En plus de ses activités d’économiste et de professeur à l’Université Paris-Dauphine et au Conservatoire National des Arts et Métiers, Christian Saint-Étienne est un élu centriste au Conseil régional d’Île-de-France et ancien membre du MoDem de François Bayrou. Il a d’ailleurs participé à la rédaction du programme économique de ce dernier lors de l’élection présidentielle de 2007.
C’est donc cet individu - dont les amis politiques accueillent généralement les propositions du Front National au mieux avec goguenardise, au pire en l’accusant de « vivre dans la nostalgie d’un passé révolu » - qui aujourd’hui vient nous annoncer la fin d’une monnaie qu’il aura encouragé et promu. Dorénavant pour lui la question n’est pas de savoir si l’euro va survivre, mais quand il s’effondrera : « Cet éclatement sera, au mieux, ordonné, au pire, dévastateur » nous prévient-il.
Dans son dernier livre intitulé La fin de l’euro, il explique le prochain éclatement de la monnaie unique par « les déséquilibres actuels de la zone euro [qui] ne sont pas soutenables ». Selon lui, la « concurrence fiscale et sociale » au sein de cette union monétaire sont une « contradiction mortelle ». Le Front National quant à lui, explique depuis longtemps que l’euro est voué à disparaître. Ainsi Jean-Richard Sulzer, responsable des questions économiques au FN lors de la dernière présidentielle et lui aussi professeur à Paris-Dauphine, rappelait la position du parti de Jean-Marie Le Pen en avril 2006 :
"La France n’aura pas à sortir de la zone euro. Car c’est cette dernière qui va s’effondrer d’elle-même, du fait de la sortie de la Grèce ou du Portugal. En effet, il faut bien comprendre que, dans une même zone monétaire, les prix ne peuvent pas diverger considérablement. Supposons par exemple qu’en dollars, le prix d’une voiture soit 40 % plus élevé à New York qu’à Los Angeles. Les consommateurs vont arbitrer, et ruiner les garagistes newyorkais. Or, c’est précisément ce qui se produit dans la zone euro : depuis 1999, le différentiel d’inflation entre Athènes et Berlin a fini par atteindre 40 %. Ce qui finira par miner soit l’économie grecque, soit l’euro. Et ce différentiel d’inflation ne cesse de se creuser du fait du laxisme de certains pays d’Europe méridionale, les pays dits du “Club Med”. La triste expérience de la monnaie commune, qui a étouffé nos économies, va sans doute prendre fin d’elle-même. Tout comme, avant elle, l’Union latine et d’ailleurs toutes les monnaies communes à des États restés souverains."
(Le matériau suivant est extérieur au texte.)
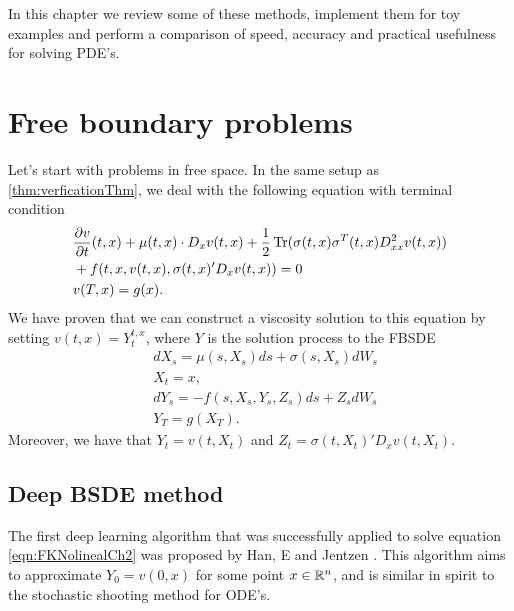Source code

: In this chapter we review some of these methods, implement them for toy examples and perform a comparison of speed, accuracy and practical usefulness for solving PDE's.   

\section{Free boundary problems}
Let's start with problems in free space. In the same setup as \autoref{thm:verficationThm}, we deal with the following equation with terminal condition
\begin{equation}
	\label{eqn:FKNolinealCh2}
	\begin{split}
		&\frac{\partial v}{\partial t}(t,x)+\mu(t,x)\cdot D_x v(t,x)+\frac{1}{2}\operatorname{Tr}(\sigma(t,x)\sigma^{T}(t,x)D_{xx}^2v(t,x))\\
		&+f(t,x,v(t,x),\sigma(t,x)' D_x v(t,x))=0\\
		&v(T,x)=g(x).
	\end{split}
\end{equation}
We have proven that we can construct a viscosity solution to this equation by setting $v(t,x)=Y_{t}^{t,x}$, where $Y$ is the solution process to the FBSDE
\begin{equation}
	\label{eqn:UncoupledCh2}
	\begin{split}
		&dX_s=\mu(s,X_s)ds+\sigma(s,X_s)dW_s\\
		&X_t=x,\\
		&dY_s=-f(s,X_s,Y_s,Z_s)ds+Z_s dW_s\\
		&Y_T=g(X_T).
	\end{split}
\end{equation}
Moreover, we have that $Y_t=v(t,X_t)$ and $Z_t=\sigma(t,X_t)'D_x v(t,X_t)$.
\subsection{Deep BSDE method}
The first deep learning algorithm that was successfully applied to solve equation \eqref{eqn:FKNolinealCh2} was proposed by Han, E and Jentzen \cite{han_solving_2018,e_deep_2017}. This algorithm aims to approximate $Y_0=v(0,x)$ for some point $x\in \mathbb{R}^n$, and is similar in spirit to the stochastic shooting method for ODE's.

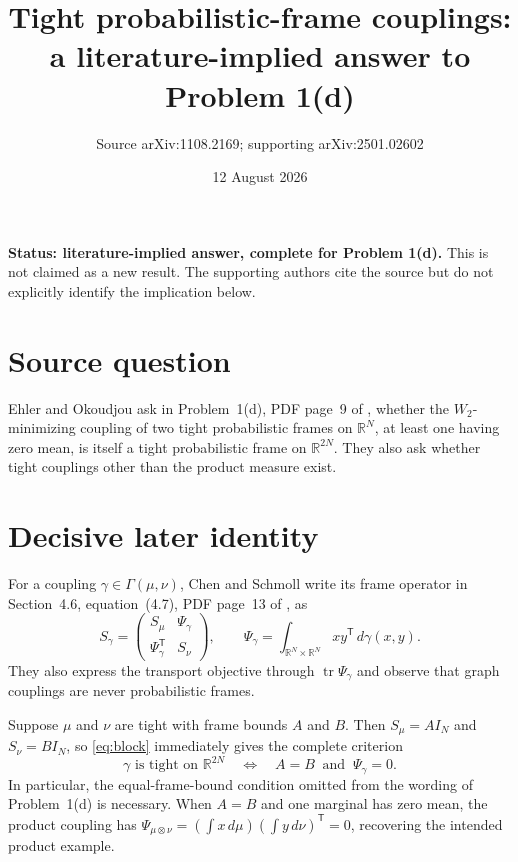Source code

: \documentclass[11pt]{article}
\title{Tight probabilistic-frame couplings:\\
a literature-implied answer to Problem 1(d)}
\author{Source arXiv:1108.2169; supporting arXiv:2501.02602}
\date{12 August 2026}
\begin{document}
\maketitle

\noindent\textbf{Status: literature-implied answer, complete for Problem 1(d).}
This is not claimed as a new result.  The supporting authors cite the source
but do not explicitly identify the implication below.

\section*{Source question}

Ehler and Okoudjou ask in Problem~1(d), PDF page~9 of \cite{source}, whether the
$W_2$-minimizing coupling of two tight probabilistic frames on $\mathbb R^N$,
at least one having zero mean, is itself a tight probabilistic frame on
$\mathbb R^{2N}$.  They also ask whether tight couplings other than the product
measure exist.

\section*{Decisive later identity}

For a coupling $\gamma\in\Gamma(\mu,\nu)$, Chen and Schmoll write its frame
operator in Section~4.6, equation~(4.7), PDF page~13 of \cite{support}, as
\begin{equation}\label{eq:block}
 S_\gamma=
 \begin{pmatrix}
 S_\mu&\Psi_\gamma\\
 \Psi_\gamma^{\mathsf T}&S_\nu
 \end{pmatrix},
 \qquad
 \Psi_\gamma=\int_{\mathbb R^N\times\mathbb R^N}
 xy^{\mathsf T}\,d\gamma(x,y).
\end{equation}
They also express the transport objective through $\operatorname{tr}
\Psi_\gamma$ and observe that graph couplings are never probabilistic frames.

Suppose $\mu$ and $\nu$ are tight with frame bounds $A$ and $B$.  Then
$S_\mu=A I_N$ and $S_\nu=B I_N$, so \eqref{eq:block} immediately gives the
complete criterion
\begin{equation}\label{eq:criterion}
 \gamma\text{ is tight on }\mathbb R^{2N}
 \quad\Longleftrightarrow\quad
 A=B\ \text{ and }\ \Psi_\gamma=0.
\end{equation}
In particular, the equal-frame-bound condition omitted from the wording of
Problem~1(d) is necessary.  When $A=B$ and one marginal has zero mean, the
product coupling has
$\Psi_{\mu\otimes\nu}=(\int x\,d\mu)(\int y\,d\nu)^{\mathsf T}=0$, recovering
the intended product example.
\end{document}
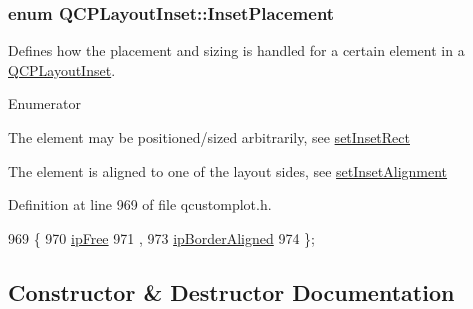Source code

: \subsubsection[{Inset\+Placement}]{\setlength{\rightskip}{0pt plus 5cm}enum {\bf Q\+C\+P\+Layout\+Inset\+::\+Inset\+Placement}}\label{class_q_c_p_layout_inset_a8b9e17d9a2768293d2a7d72f5e298192}
Defines how the placement and sizing is handled for a certain element in a \hyperlink{class_q_c_p_layout_inset}{Q\+C\+P\+Layout\+Inset}. \begin{Desc}
\item[Enumerator]\par
\begin{description}
\item[{\em 
\hypertarget{class_q_c_p_layout_inset_a8b9e17d9a2768293d2a7d72f5e298192aa4802986ea2cea457f932b115acba59e}{}ip\+Free\label{class_q_c_p_layout_inset_a8b9e17d9a2768293d2a7d72f5e298192aa4802986ea2cea457f932b115acba59e}
}]The element may be positioned/sized arbitrarily, see \hyperlink{class_q_c_p_layout_inset_aa487c8378a6f9533567a2e6430099dc3}{set\+Inset\+Rect} \item[{\em 
\hypertarget{class_q_c_p_layout_inset_a8b9e17d9a2768293d2a7d72f5e298192aa81e7df4a785ddee2229a8f47c46e817}{}ip\+Border\+Aligned\label{class_q_c_p_layout_inset_a8b9e17d9a2768293d2a7d72f5e298192aa81e7df4a785ddee2229a8f47c46e817}
}]The element is aligned to one of the layout sides, see \hyperlink{class_q_c_p_layout_inset_a62882a4f9ad58bb0f53da12fde022abe}{set\+Inset\+Alignment} \end{description}
\end{Desc}


Definition at line 969 of file qcustomplot.\+h.


\begin{DoxyCode}
969                       \{
970     \hyperlink{class_q_c_p_layout_inset_a8b9e17d9a2768293d2a7d72f5e298192aa4802986ea2cea457f932b115acba59e}{ipFree} 
971     ,
973     \hyperlink{class_q_c_p_layout_inset_a8b9e17d9a2768293d2a7d72f5e298192aa81e7df4a785ddee2229a8f47c46e817}{ipBorderAligned} 
974   \};
\end{DoxyCode}


\subsection{Constructor \& Destructor Documentation}
\hypertarget{class_q_c_p_layout_inset_a3ad984f3221735374cc5dee14356a7dd}{}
Il est heureux que Christian Saint-Étienne se réveille aujourd’hui. D’autant plus qu’il ne s’arrête pas à cette seule prédiction. Dans son livre il explique également que l’euro en tant que monnaie unique a coûté plusieurs points de croissance à une France dont l’export est sacrifié par l’impératif allemand de l’euro fort. C’est ce que ne cesse de répéter le Front National depuis la mise en place de l’euro, ne recevant que pour seule réponse, le qualificatif de « nationaliste démodé ».
Et si le constat est le même que celui du FN, les solutions pour éviter une explosion trop violente de la zone euro sont également très proches. Christian Saint-Étienne propose ainsi un retour au Système monétaire européen (SME) avec un Écu référent au sein d’un serpent monétaire servant de garde fou.
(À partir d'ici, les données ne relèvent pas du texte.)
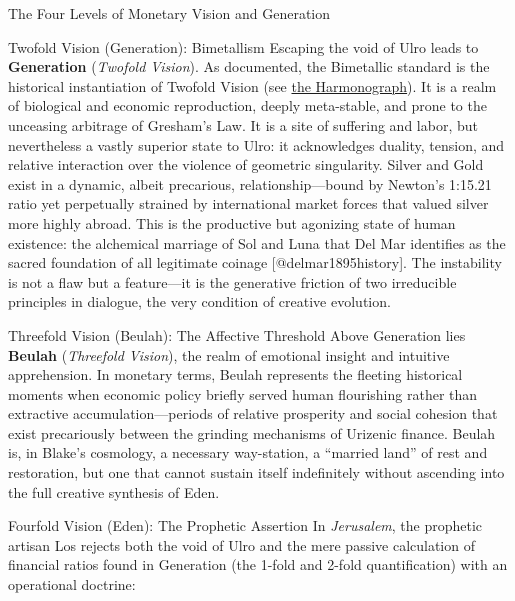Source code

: \documentclass[
  ignorenonframetext,
]{beamer}
\begin{document}
\begin{frame}{The Four Levels of Monetary Vision and Generation}
\begin{block}{Twofold Vision (Generation): Bimetallism}
\protect{}\label{twofold-vision-generation-bimetallism}
Escaping the void of Ulro leads to \textbf{Generation} (\emph{Twofold
Vision}). As documented, the Bimetallic standard is the historical
instantiation of Twofold Vision (see \hyperlink{fig-alchemy}{the
Harmonograph}). It is a realm of biological and economic reproduction,
deeply meta-stable, and prone to the unceasing arbitrage of Gresham's
Law. It is a site of suffering and labor, but nevertheless a vastly
superior state to Ulro: it acknowledges duality, tension, and relative
interaction over the violence of geometric singularity. Silver and Gold
exist in a dynamic, albeit precarious, relationship---bound by Newton's
1:15.21 ratio yet perpetually strained by international market forces
that valued silver more highly abroad. This is the productive but
agonizing state of human existence: the alchemical marriage of Sol and
Luna that Del Mar identifies as the sacred foundation of all legitimate
coinage {[}@delmar1895history{]}. The instability is not a flaw but a
feature---it is the generative friction of two irreducible principles in
dialogue, the very condition of creative evolution.
\end{block}

\begin{block}{Threefold Vision (Beulah): The Affective Threshold}
\protect{}\label{threefold-vision-beulah-the-affective-threshold}
Above Generation lies \textbf{Beulah} (\emph{Threefold Vision}), the
realm of emotional insight and intuitive apprehension. In monetary
terms, Beulah represents the fleeting historical moments when economic
policy briefly served human flourishing rather than extractive
accumulation---periods of relative prosperity and social cohesion that
exist precariously between the grinding mechanisms of Urizenic finance.
Beulah is, in Blake's cosmology, a necessary way-station, a ``married
land'' of rest and restoration, but one that cannot sustain itself
indefinitely without ascending into the full creative synthesis of Eden.
\end{block}

\begin{block}{Fourfold Vision (Eden): The Prophetic Assertion}
\protect{}\label{fourfold-vision-eden-the-prophetic-assertion}
In \emph{Jerusalem}, the prophetic artisan Los rejects both the void of
Ulro and the mere passive calculation of financial ratios found in
Generation (the 1-fold and 2-fold quantification) with an operational
doctrine:


\end{block}
\end{frame}
\end{document}

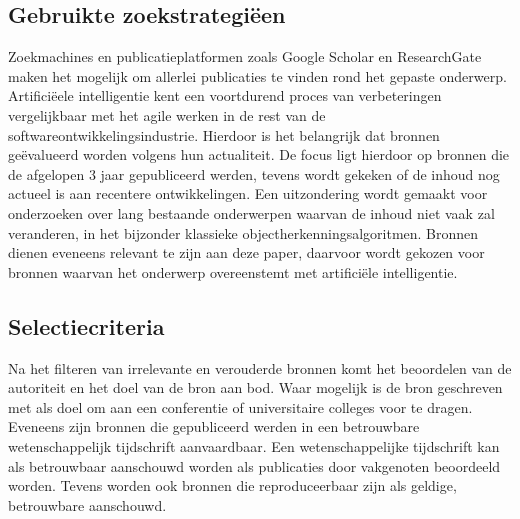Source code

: \subsection{Gebruikte zoekstrategiëen}
\label{subsec:zoekstrategieen}
Zoekmachines en publicatieplatformen zoals Google Scholar en ResearchGate maken het mogelijk om allerlei publicaties te vinden rond het gepaste onderwerp.
Artifici\"eele intelligentie kent een voortdurend proces van verbeteringen vergelijkbaar met het agile werken in de rest van de softwareontwikkelingsindustrie.
Hierdoor is het belangrijk dat bronnen ge\"evalueerd worden volgens hun actualiteit.
De focus ligt hierdoor op bronnen die de afgelopen 3 jaar gepubliceerd werden, tevens wordt gekeken of de inhoud nog actueel is aan recentere ontwikkelingen.
Een uitzondering wordt gemaakt voor onderzoeken over lang bestaande onderwerpen waarvan de inhoud niet vaak zal veranderen, in het bijzonder klassieke objectherkenningsalgoritmen.
Bronnen dienen eveneens relevant te zijn aan deze paper, daarvoor wordt gekozen voor bronnen waarvan het onderwerp overeenstemt met artifici\"ele intelligentie.

\subsection{Selectiecriteria}
\label{subsec:selectiecriteria}
Na het filteren van irrelevante en verouderde bronnen komt het beoordelen van de autoriteit en het doel van de bron aan bod.
Waar mogelijk is de bron geschreven met als doel om aan een conferentie of universitaire colleges voor te dragen.
Eveneens zijn bronnen die gepubliceerd werden in een betrouwbare wetenschappelijk tijdschrift aanvaardbaar.
Een wetenschappelijke tijdschrift kan als betrouwbaar aanschouwd worden als publicaties door vakgenoten beoordeeld worden.
Tevens worden ook bronnen die reproduceerbaar zijn als geldige, betrouwbare aanschouwd.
Voici ce que Jean-Richard Sulzer déclarait en avril 2006 :
"Il faudra émettre des stocks de billets, jumeaux des billets en euros, et convertibles sur une base simple : 1 franc nouveau = 1 euro. Puis, le franc flottera, tout en restant convertible en dollars… ou en euros. Ainsi, ce dernier redeviendrait-il un panier des grandes monnaies européennes ; bref, ce qu’était l’ancien Écu au sein d’un Serpent monétaire européen qui avait assez bien fonctionné. Voici, à mes yeux, le moyen de sortir de l’euro sans trop de casse ; ce qui d’ailleurs se produira, que nous le voulions ou non."
Qui peut aujourd’hui prétendre que le FN avait tort dans les années 70 et 80 lorsqu’il prévenait le pays de la situation qui l’attendait en matière d’immigration, d’insécurité ou de désindustrialisation ? Aujourd’hui, c’est d’un point de vue monétaire qu’on lui donne raison. Plus que jamais, le Front National est dans tous les domaines un mouvement politique en avance sur son temps.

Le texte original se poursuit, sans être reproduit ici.